## [WHAT THE EXERCISE ASKS]
Go line by line through the entries and show those that hold the string "RetryPolicy".

## [RECORDS]
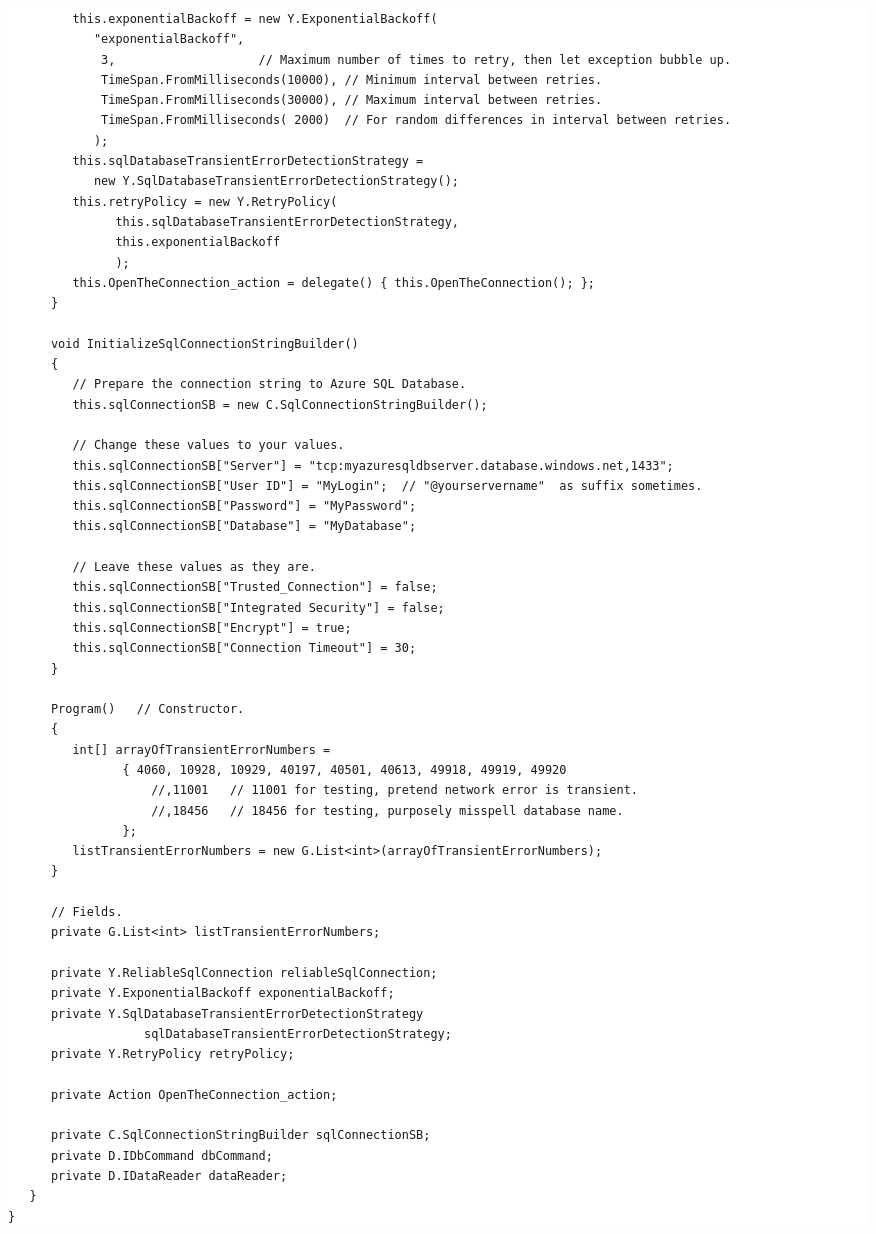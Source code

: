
 ```
         this.exponentialBackoff = new Y.ExponentialBackoff(
            "exponentialBackoff",
             3,                    // Maximum number of times to retry, then let exception bubble up.
             TimeSpan.FromMilliseconds(10000), // Minimum interval between retries.
             TimeSpan.FromMilliseconds(30000), // Maximum interval between retries.
             TimeSpan.FromMilliseconds( 2000)  // For random differences in interval between retries.
            );
         this.sqlDatabaseTransientErrorDetectionStrategy =
            new Y.SqlDatabaseTransientErrorDetectionStrategy();
         this.retryPolicy = new Y.RetryPolicy(
               this.sqlDatabaseTransientErrorDetectionStrategy,
               this.exponentialBackoff
               );
         this.OpenTheConnection_action = delegate() { this.OpenTheConnection(); };
      }

      void InitializeSqlConnectionStringBuilder()
      {
         // Prepare the connection string to Azure SQL Database.
         this.sqlConnectionSB = new C.SqlConnectionStringBuilder();

         // Change these values to your values.
         this.sqlConnectionSB["Server"] = "tcp:myazuresqldbserver.database.windows.net,1433";
         this.sqlConnectionSB["User ID"] = "MyLogin";  // "@yourservername"  as suffix sometimes.
         this.sqlConnectionSB["Password"] = "MyPassword";
         this.sqlConnectionSB["Database"] = "MyDatabase";

         // Leave these values as they are.
         this.sqlConnectionSB["Trusted_Connection"] = false;
         this.sqlConnectionSB["Integrated Security"] = false;
         this.sqlConnectionSB["Encrypt"] = true;
         this.sqlConnectionSB["Connection Timeout"] = 30;
      }

      Program()   // Constructor.
      {
         int[] arrayOfTransientErrorNumbers =
                { 4060, 10928, 10929, 40197, 40501, 40613, 49918, 49919, 49920
                    //,11001   // 11001 for testing, pretend network error is transient.
                    //,18456   // 18456 for testing, purposely misspell database name.
                };
         listTransientErrorNumbers = new G.List<int>(arrayOfTransientErrorNumbers);
      }

      // Fields.
      private G.List<int> listTransientErrorNumbers;

      private Y.ReliableSqlConnection reliableSqlConnection;
      private Y.ExponentialBackoff exponentialBackoff;
      private Y.SqlDatabaseTransientErrorDetectionStrategy
                   sqlDatabaseTransientErrorDetectionStrategy;
      private Y.RetryPolicy retryPolicy;

      private Action OpenTheConnection_action;

      private C.SqlConnectionStringBuilder sqlConnectionSB;
      private D.IDbCommand dbCommand;
      private D.IDataReader dataReader;
   }
}
```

## [RESULT FOR THIS EXERCISE]
         this.retryPolicy = new Y.RetryPolicy(
      private Y.RetryPolicy retryPolicy;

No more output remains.